- **Problem to work on**
Though the entries hold pictures, only their text should be duplicated, exactly and in full.

(Stored data)
----
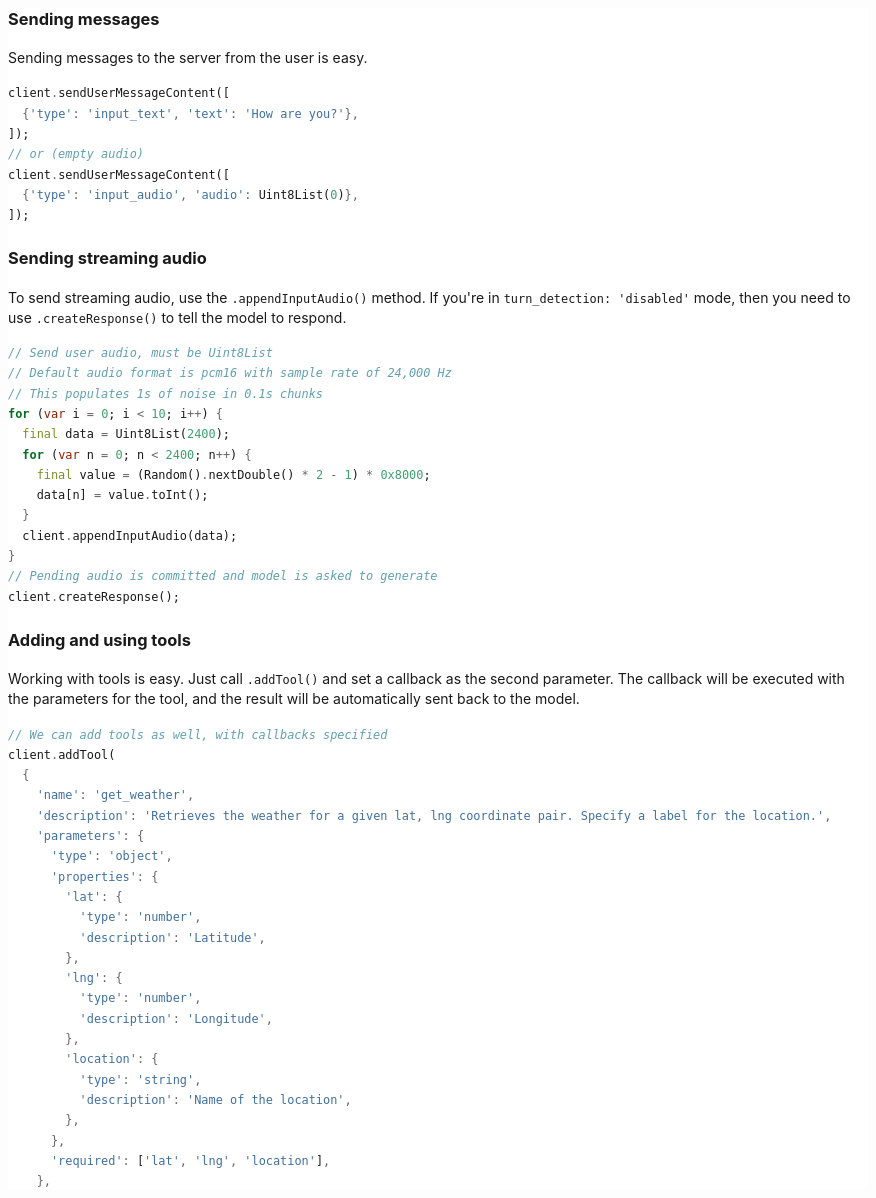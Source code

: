 ### Sending messages

Sending messages to the server from the user is easy.

```dart
client.sendUserMessageContent([
  {'type': 'input_text', 'text': 'How are you?'},
]);
// or (empty audio)
client.sendUserMessageContent([
  {'type': 'input_audio', 'audio': Uint8List(0)},
]);
```

### Sending streaming audio

To send streaming audio, use the `.appendInputAudio()` method. If you're in `turn_detection: 'disabled'` mode, then you need to use `.createResponse()` to tell the model to respond.

```dart
// Send user audio, must be Uint8List
// Default audio format is pcm16 with sample rate of 24,000 Hz
// This populates 1s of noise in 0.1s chunks
for (var i = 0; i < 10; i++) {
  final data = Uint8List(2400);
  for (var n = 0; n < 2400; n++) {
    final value = (Random().nextDouble() * 2 - 1) * 0x8000;
    data[n] = value.toInt();
  }
  client.appendInputAudio(data);
}
// Pending audio is committed and model is asked to generate
client.createResponse();
```

### Adding and using tools

Working with tools is easy. Just call `.addTool()` and set a callback as the second parameter. The callback will be executed with the parameters for the tool, and the result will be automatically sent back to the model.

```dart
// We can add tools as well, with callbacks specified
client.addTool(
  {
    'name': 'get_weather',
    'description': 'Retrieves the weather for a given lat, lng coordinate pair. Specify a label for the location.',
    'parameters': {
      'type': 'object',
      'properties': {
        'lat': {
          'type': 'number',
          'description': 'Latitude',
        },
        'lng': {
          'type': 'number',
          'description': 'Longitude',
        },
        'location': {
          'type': 'string',
          'description': 'Name of the location',
        },
      },
      'required': ['lat', 'lng', 'location'],
    },
```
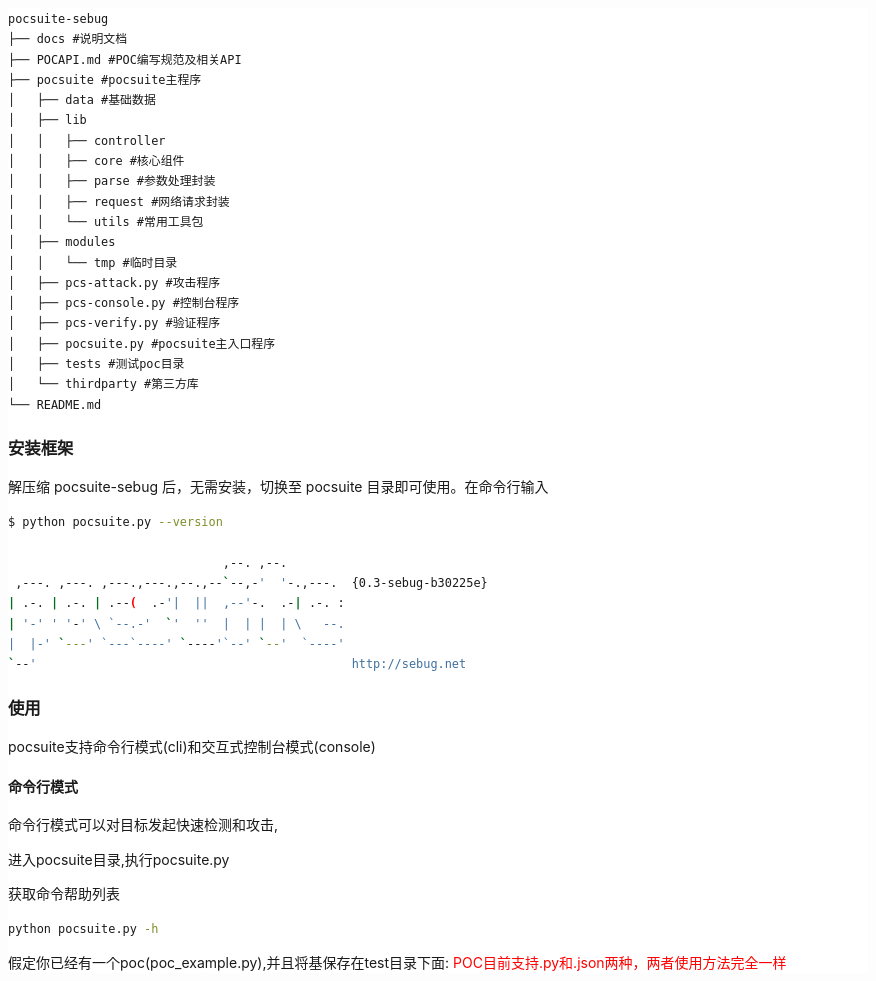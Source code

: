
 ```
pocsuite-sebug
├── docs #说明文档
├── POCAPI.md #POC编写规范及相关API
├── pocsuite #pocsuite主程序
│   ├── data #基础数据
│   ├── lib        
│   │   ├── controller		
│   │   ├── core #核心组件
│   │   ├── parse #参数处理封装
│   │   ├── request #网络请求封装
│   │   └── utils #常用工具包
│   ├── modules
│   │   └── tmp #临时目录
│   ├── pcs-attack.py #攻击程序
│   ├── pcs-console.py #控制台程序
│   ├── pcs-verify.py #验证程序
│   ├── pocsuite.py #pocsuite主入口程序
│   ├── tests #测试poc目录
│   └── thirdparty #第三方库
└── README.md
```

### 安装框架

解压缩 pocsuite-sebug 后，无需安装，切换至 pocsuite 目录即可使用。在命令行输入

```bash
$ python pocsuite.py --version

                              ,--. ,--.         
 ,---. ,---. ,---.,---.,--.,--`--,-'  '-.,---.  {0.3-sebug-b30225e}
| .-. | .-. | .--(  .-'|  ||  ,--'-.  .-| .-. : 
| '-' ' '-' \ `--.-'  `'  ''  |  | |  | \   --. 
|  |-' `---' `---`----' `----'`--' `--'  `----'  
`--'                                            http://sebug.net
```

### 使用

pocsuite支持命令行模式(cli)和交互式控制台模式(console)

#### 命令行模式

命令行模式可以对目标发起快速检测和攻击,

进入pocsuite目录,执行pocsuite.py

获取命令帮助列表

```bash
python pocsuite.py -h
```


假定你已经有一个poc(poc_example.py),并且将基保存在test目录下面:
<font color=red>POC目前支持.py和.json两种，两者使用方法完全一样</font>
----
- **Output of the task**
Source code

: ### Sending messages

Sending messages to the server from the user is easy.

```dart
client.sendUserMessageContent([
  {'type': 'input_text', 'text': 'How are you?'},
]);
// or (empty audio)
client.sendUserMessageContent([
  {'type': 'input_audio', 'audio': Uint8List(0)},
]);
```

### Sending streaming audio

To send streaming audio, use the `.appendInputAudio()` method. If you're in `turn_detection: 'disabled'` mode, then you need to use `.createResponse()` to tell the model to respond.

```dart
// Send user audio, must be Uint8List
// Default audio format is pcm16 with sample rate of 24,000 Hz
// This populates 1s of noise in 0.1s chunks
for (var i = 0; i < 10; i++) {
  final data = Uint8List(2400);
  for (var n = 0; n < 2400; n++) {
    final value = (Random().nextDouble() * 2 - 1) * 0x8000;
    data[n] = value.toInt();
  }
  client.appendInputAudio(data);
}
// Pending audio is committed and model is asked to generate
client.createResponse();
```

### Adding and using tools

Working with tools is easy. Just call `.addTool()` and set a callback as the second parameter. The callback will be executed with the parameters for the tool, and the result will be automatically sent back to the model.

```dart
// We can add tools as well, with callbacks specified
client.addTool(
  {
    'name': 'get_weather',
    'description': 'Retrieves the weather for a given lat, lng coordinate pair. Specify a label for the location.',
    'parameters': {
      'type': 'object',
      'properties': {
        'lat': {
          'type': 'number',
          'description': 'Latitude',
        },
        'lng': {
          'type': 'number',
          'description': 'Longitude',
        },
        'location': {
          'type': 'string',
          'description': 'Name of the location',
        },
      },
      'required': ['lat', 'lng', 'location'],
    },
```
Source code

:
 ```
pocsuite-sebug
├── docs #说明文档
├── POCAPI.md #POC编写规范及相关API
├── pocsuite #pocsuite主程序
│   ├── data #基础数据
│   ├── lib        
│   │   ├── controller		
│   │   ├── core #核心组件
│   │   ├── parse #参数处理封装
│   │   ├── request #网络请求封装
│   │   └── utils #常用工具包
│   ├── modules
│   │   └── tmp #临时目录
│   ├── pcs-attack.py #攻击程序
│   ├── pcs-console.py #控制台程序
│   ├── pcs-verify.py #验证程序
│   ├── pocsuite.py #pocsuite主入口程序
│   ├── tests #测试poc目录
│   └── thirdparty #第三方库
└── README.md
```

### 安装框架

解压缩 pocsuite-sebug 后，无需安装，切换至 pocsuite 目录即可使用。在命令行输入

```bash
$ python pocsuite.py --version

                              ,--. ,--.         
 ,---. ,---. ,---.,---.,--.,--`--,-'  '-.,---.  {0.3-sebug-b30225e}
| .-. | .-. | .--(  .-'|  ||  ,--'-.  .-| .-. : 
| '-' ' '-' \ `--.-'  `'  ''  |  | |  | \   --. 
|  |-' `---' `---`----' `----'`--' `--'  `----'  
`--'                                            http://sebug.net
```

### 使用

pocsuite支持命令行模式(cli)和交互式控制台模式(console)

#### 命令行模式

命令行模式可以对目标发起快速检测和攻击,

进入pocsuite目录,执行pocsuite.py

获取命令帮助列表

```bash
python pocsuite.py -h
```


假定你已经有一个poc(poc_example.py),并且将基保存在test目录下面:
<font color=red>POC目前支持.py和.json两种，两者使用方法完全一样</font>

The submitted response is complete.